NUR. No sickness afflicts her body.
CROE. So what has stopped her voice, so that she is suddenly dumbstruck? Surely this is some serious evil, that can impose deep silence on a female tongue.
NUR. Fear can do so even more.
CROE. So tell me what she fears.
NUR. She is over-pious.
CROE. How can that be?
NUR. For she is afraid for her bridegroom, as she dreamt a lion’s cub was ripped by savage claw.
CROE. So she gladdens me.
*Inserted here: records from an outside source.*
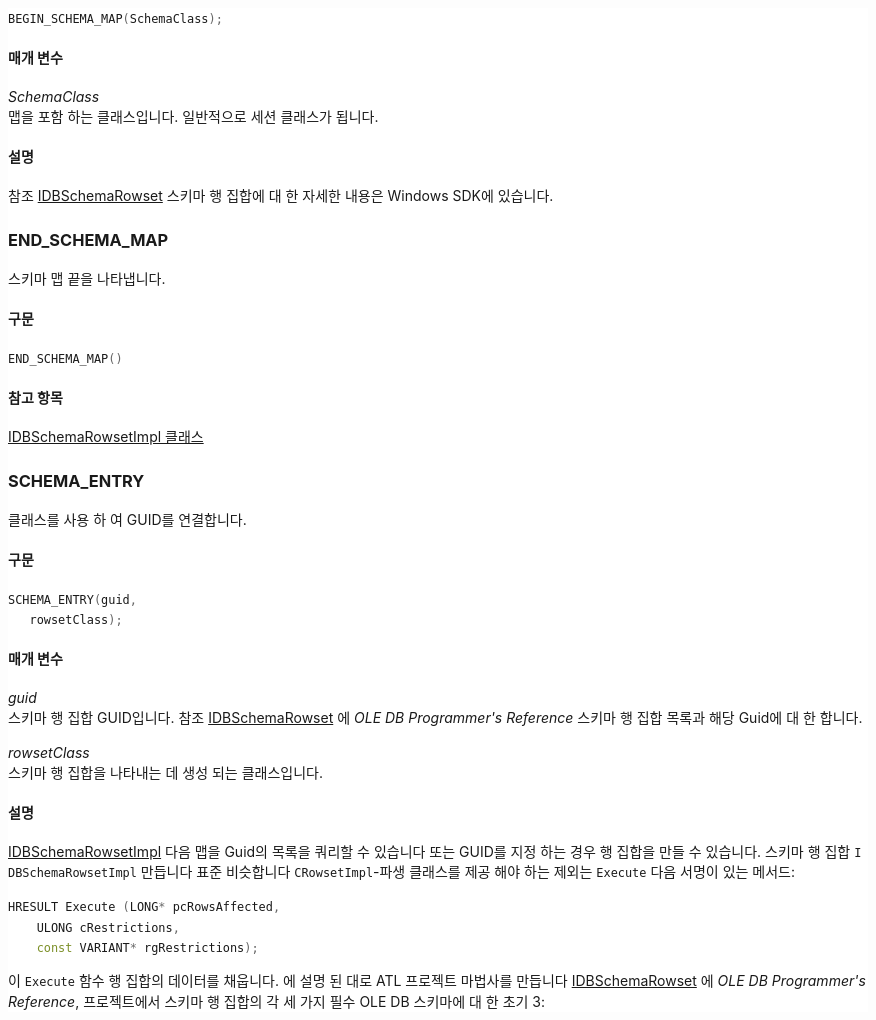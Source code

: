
 ```cpp
BEGIN_SCHEMA_MAP(SchemaClass);  
```  
  
#### <a name="parameters"></a>매개 변수  
 *SchemaClass*  
 맵을 포함 하는 클래스입니다. 일반적으로 세션 클래스가 됩니다.  
  
#### <a name="remarks"></a>설명  
 참조 [IDBSchemaRowset](/previous-versions/windows/desktop/ms713686\(v=vs.85\)) 스키마 행 집합에 대 한 자세한 내용은 Windows SDK에 있습니다.  

### <a name="end_schema_map"></a> END_SCHEMA_MAP
스키마 맵 끝을 나타냅니다.  
  
#### <a name="syntax"></a>구문  
  
```cpp
END_SCHEMA_MAP()  
```  
  
#### <a name="see-also"></a>참고 항목  
 [IDBSchemaRowsetImpl 클래스](../../data/oledb/idbschemarowsetimpl-class.md)

### <a name="schema_entry"></a> SCHEMA_ENTRY
클래스를 사용 하 여 GUID를 연결합니다.  
  
#### <a name="syntax"></a>구문  
  
```cpp
SCHEMA_ENTRY(guid,  
   rowsetClass);   
```  
  
#### <a name="parameters"></a>매개 변수  
 *guid*  
 스키마 행 집합 GUID입니다. 참조 [IDBSchemaRowset](/previous-versions/windows/desktop/ms713686\(v=vs.85\)) 에 *OLE DB Programmer's Reference* 스키마 행 집합 목록과 해당 Guid에 대 한 합니다.  
  
 *rowsetClass*  
 스키마 행 집합을 나타내는 데 생성 되는 클래스입니다.  
  
#### <a name="remarks"></a>설명  
 [IDBSchemaRowsetImpl](../../data/oledb/idbschemarowsetimpl-class.md) 다음 맵을 Guid의 목록을 쿼리할 수 있습니다 또는 GUID를 지정 하는 경우 행 집합을 만들 수 있습니다. 스키마 행 집합 `IDBSchemaRowsetImpl` 만듭니다 표준 비슷합니다 `CRowsetImpl`-파생 클래스를 제공 해야 하는 제외는 `Execute` 다음 서명이 있는 메서드:  
  
```cpp  
HRESULT Execute (LONG* pcRowsAffected,  
    ULONG cRestrictions,  
    const VARIANT* rgRestrictions);  
```  
  
 이 `Execute` 함수 행 집합의 데이터를 채웁니다. 에 설명 된 대로 ATL 프로젝트 마법사를 만듭니다 [IDBSchemaRowset](/previous-versions/windows/desktop/ms713686\(v=vs.85\)) 에 *OLE DB Programmer's Reference*, 프로젝트에서 스키마 행 집합의 각 세 가지 필수 OLE DB 스키마에 대 한 초기 3:  
  
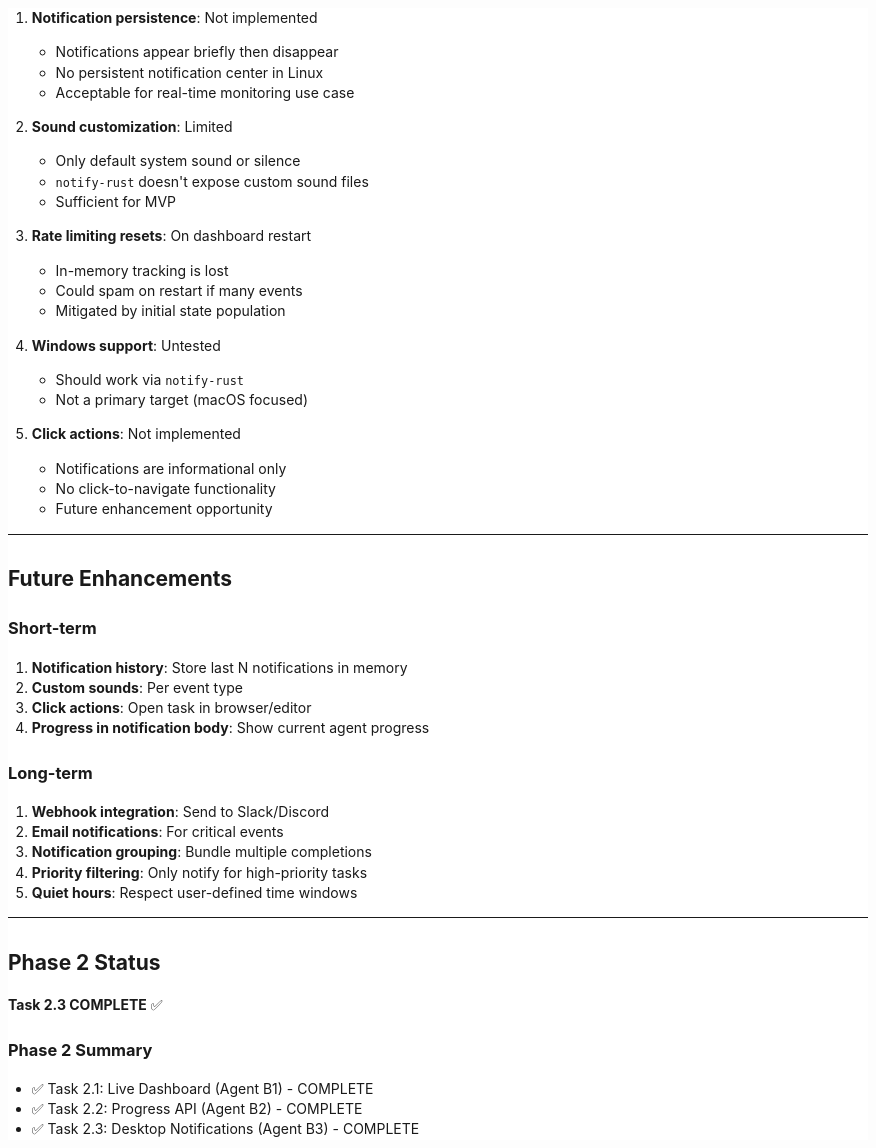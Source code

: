 1. **Notification persistence**: Not implemented
   - Notifications appear briefly then disappear
   - No persistent notification center in Linux
   - Acceptable for real-time monitoring use case

2. **Sound customization**: Limited
   - Only default system sound or silence
   - `notify-rust` doesn't expose custom sound files
   - Sufficient for MVP

3. **Rate limiting resets**: On dashboard restart
   - In-memory tracking is lost
   - Could spam on restart if many events
   - Mitigated by initial state population

4. **Windows support**: Untested
   - Should work via `notify-rust`
   - Not a primary target (macOS focused)

5. **Click actions**: Not implemented
   - Notifications are informational only
   - No click-to-navigate functionality
   - Future enhancement opportunity

---

## Future Enhancements

### Short-term
1. **Notification history**: Store last N notifications in memory
2. **Custom sounds**: Per event type
3. **Click actions**: Open task in browser/editor
4. **Progress in notification body**: Show current agent progress

### Long-term
1. **Webhook integration**: Send to Slack/Discord
2. **Email notifications**: For critical events
3. **Notification grouping**: Bundle multiple completions
4. **Priority filtering**: Only notify for high-priority tasks
5. **Quiet hours**: Respect user-defined time windows

---

## Phase 2 Status

**Task 2.3 COMPLETE** ✅

### Phase 2 Summary
- ✅ Task 2.1: Live Dashboard (Agent B1) - COMPLETE
- ✅ Task 2.2: Progress API (Agent B2) - COMPLETE
- ✅ Task 2.3: Desktop Notifications (Agent B3) - COMPLETE
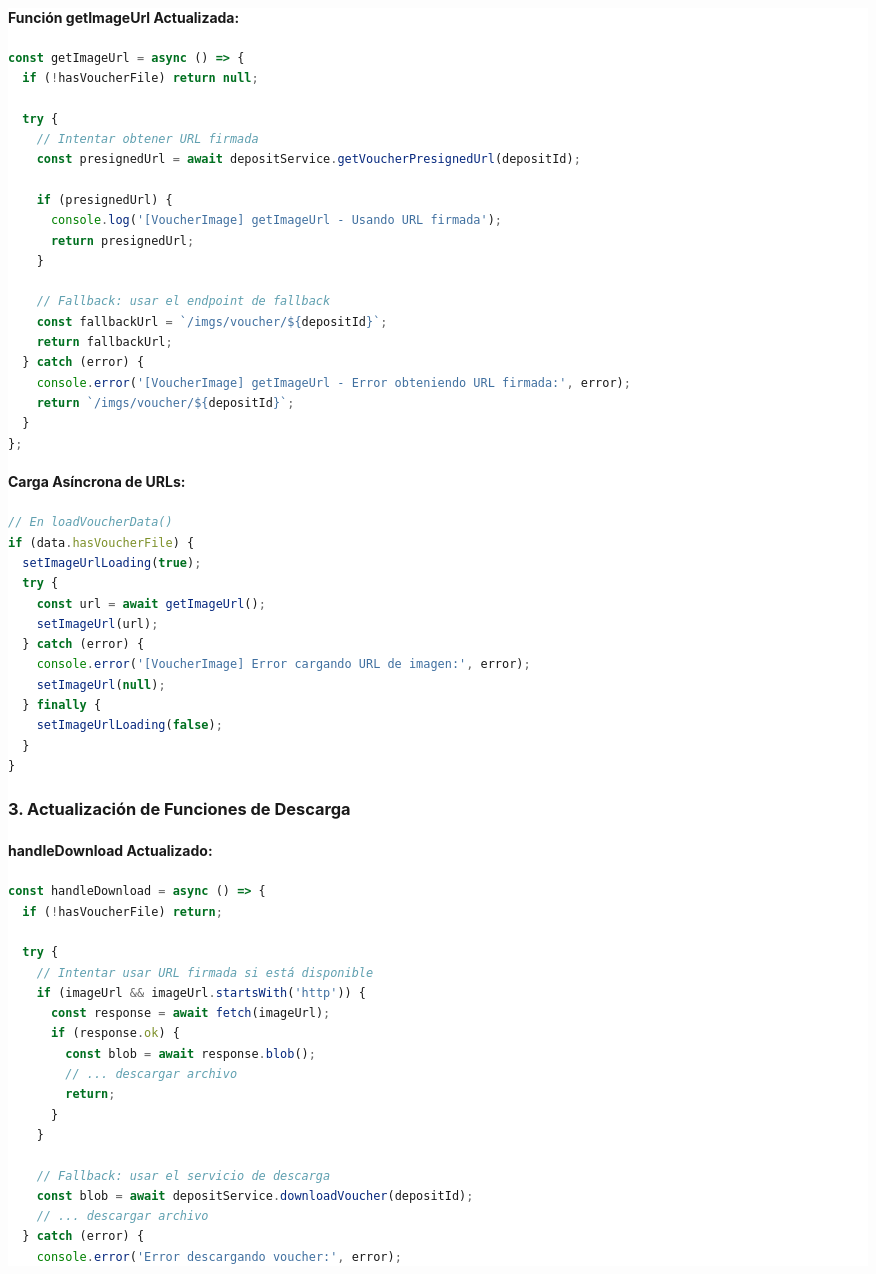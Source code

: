 #### **Función getImageUrl Actualizada:**
```typescript
const getImageUrl = async () => {
  if (!hasVoucherFile) return null;
  
  try {
    // Intentar obtener URL firmada
    const presignedUrl = await depositService.getVoucherPresignedUrl(depositId);
    
    if (presignedUrl) {
      console.log('[VoucherImage] getImageUrl - Usando URL firmada');
      return presignedUrl;
    }
    
    // Fallback: usar el endpoint de fallback
    const fallbackUrl = `/imgs/voucher/${depositId}`;
    return fallbackUrl;
  } catch (error) {
    console.error('[VoucherImage] getImageUrl - Error obteniendo URL firmada:', error);
    return `/imgs/voucher/${depositId}`;
  }
};
```

#### **Carga Asíncrona de URLs:**
```typescript
// En loadVoucherData()
if (data.hasVoucherFile) {
  setImageUrlLoading(true);
  try {
    const url = await getImageUrl();
    setImageUrl(url);
  } catch (error) {
    console.error('[VoucherImage] Error cargando URL de imagen:', error);
    setImageUrl(null);
  } finally {
    setImageUrlLoading(false);
  }
}
```

### 3. **Actualización de Funciones de Descarga**

#### **handleDownload Actualizado:**
```typescript
const handleDownload = async () => {
  if (!hasVoucherFile) return;
  
  try {
    // Intentar usar URL firmada si está disponible
    if (imageUrl && imageUrl.startsWith('http')) {
      const response = await fetch(imageUrl);
      if (response.ok) {
        const blob = await response.blob();
        // ... descargar archivo
        return;
      }
    }
    
    // Fallback: usar el servicio de descarga
    const blob = await depositService.downloadVoucher(depositId);
    // ... descargar archivo
  } catch (error) {
    console.error('Error descargando voucher:', error);
```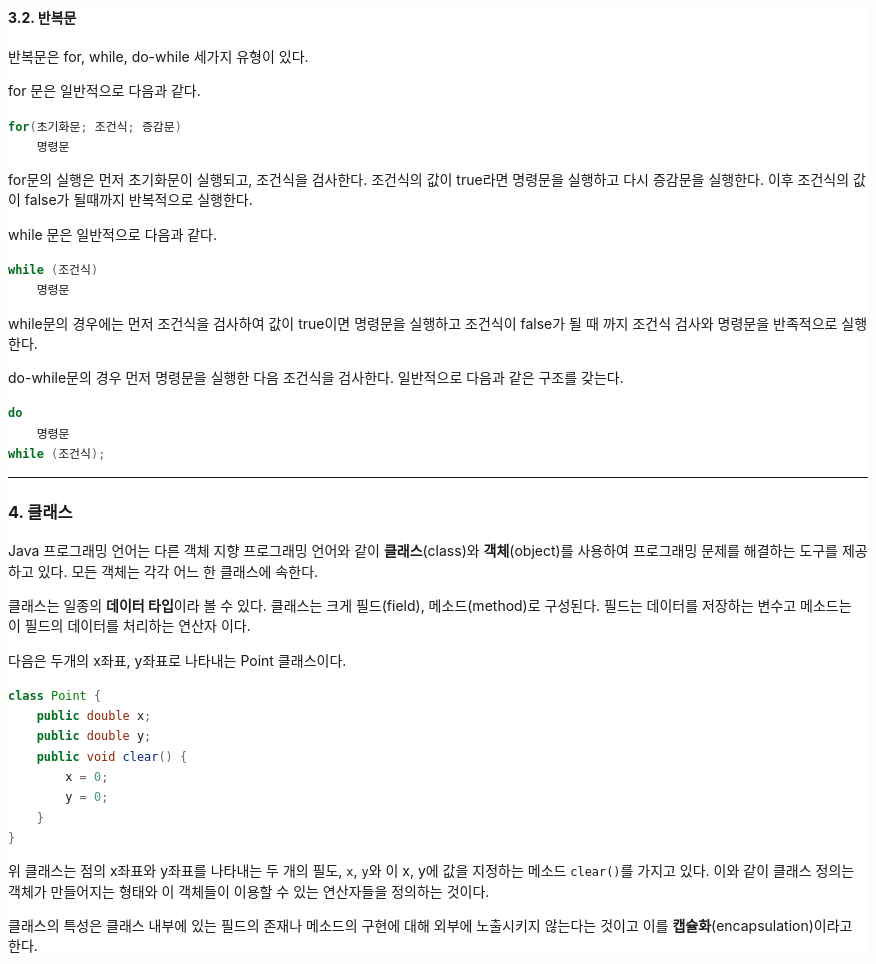 #### 3.2. 반복문

반복문은 for, while, do-while 세가지 유형이 있다.

for 문은 일반적으로 다음과 같다.

```java
for(초기화문; 조건식; 증감문)
    명령문
```

for문의 실행은 먼저 초기화문이 실행되고, 조건식을 검사한다. 조건식의 값이 true라면 명령문을 실행하고 다시 증감문을 실행한다. 이후 조건식의 값이 false가 될때까지 반복적으로 실행한다.

while 문은 일반적으로 다음과 같다.

```java
while (조건식)
    명령문
```

while문의 경우에는 먼저 조건식을 검사하여 값이 true이면 명령문을 실행하고 조건식이 false가 될 때 까지 조건식 검사와 명령문을 반족적으로 실행한다.

do-while문의 경우 먼저 명령문을 실행한 다음 조건식을 검사한다. 일반적으로 다음과 같은 구조를 갖는다.

```java
do
    명령문
while (조건식);
```

***

### 4. 클래스

Java 프로그래밍 언어는 다른 객체 지향 프로그래밍 언어와 같이 **클래스**(class)와 **객체**(object)를 사용하여 프로그래밍 문제를 해결하는 도구를 제공하고 있다. 모든 객체는 각각 어느 한 클래스에 속한다.

클래스는 일종의 **데이터 타입**이라 볼 수 있다. 클래스는 크게 필드(field), 메소드(method)로 구성된다. 필드는 데이터를 저장하는 변수고 메소드는 이 필드의 데이터를 처리하는 연산자 이다.

다음은 두개의 x좌표, y좌표로 나타내는 Point 클래스이다.

```java
class Point {
    public double x;
    public double y;
    public void clear() {
        x = 0;
        y = 0;
    }
}
```

위 클래스는 점의 x좌표와 y좌표를 나타내는 두 개의 필도, `x`, `y`와 이 x, y에 값을 지정하는 메소드 `clear()`를 가지고 있다.
이와 같이 클래스 정의는 객체가 만들어지는 형태와 이 객체들이 이용할 수 있는 연산자들을 정의하는 것이다.

클래스의 특성은 클래스 내부에 있는 필드의 존재나 메소드의 구현에 대해 외부에 노출시키지 않는다는 것이고 이를 **캡슐화**(encapsulation)이라고 한다.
Free of care, I command her to be carefree.
AEG. Would I could relieve my anxious heart of dread!
CROE. Pillar and single hope of your paternal home, my son, once I dreamed you were killed by strike of heavy spear. But now, daughter-in-law, thanks to your dream I recognize the pointlessness of my own. If you had dreamed a dream similar to my own, or that he was done in by tusk of foaming beast, this would have been cause for fear.
AEG. Lions inhabit mountain ridges, the boar the mountains of Mysia.
They are hunting it.
CROE. Free your mind of fear. A boar cannot rip with claw.
AEG. I shall stifle and […] my fear as best I can, father-in-law. But if you wish to make my mind carefree, tell me if he has a sufficiently stout and trusty escort. This matters greatly.
CROE. If good deeds can prove a man trusty, they prove so of Adrastus.
A dream frightened me also, when men arrived from Olympus asking me for help.
For they reported their fields were everywhere being wasted with grim devastation by a boar. I would have refused to send my son, had not he himself insisted:
“what manner of man will my bride think she has, who is terrified by such a trifling appearance of danger?” Anxiously, I explained my fear, and the dream that was its cause. But he asked whence a fierce boar would obtain a spear. Bested, I granted my permission.
AEG. [Aside. ] While he takes care that I in my unhappiness shall see him to be a man, he makes me fear that I shall never see my man.
CROE. [Overhearing. ] I know that all is safer than that you should be afraid.
AEG. I suspect that all is more perilous than that I can have confidence.
CROE. Look at Adrastus, have faith in this often-tested man, to whose care I have given my son. My realm received him, exiled from his homeland because of his brother’s killing, a wander, accursed.
Here I purified him, made him free of guilt, and as he was born of royal parents, I raised him equally with my son, hoping that his bond of love would last forever, being formed in tender youth. Long have mutually cherished this thing with reverence, both the lover and the loved. First I drew him aside and reminded him of his duty,
then of his love, so he would be careful to bring back my son to my hall unhurt, whom he will keep save as the sole support of my old age. Hence I entrusted my son. But he receives him into his trust, guards him in his safekeeping, and will protect him, my daughter-in-law.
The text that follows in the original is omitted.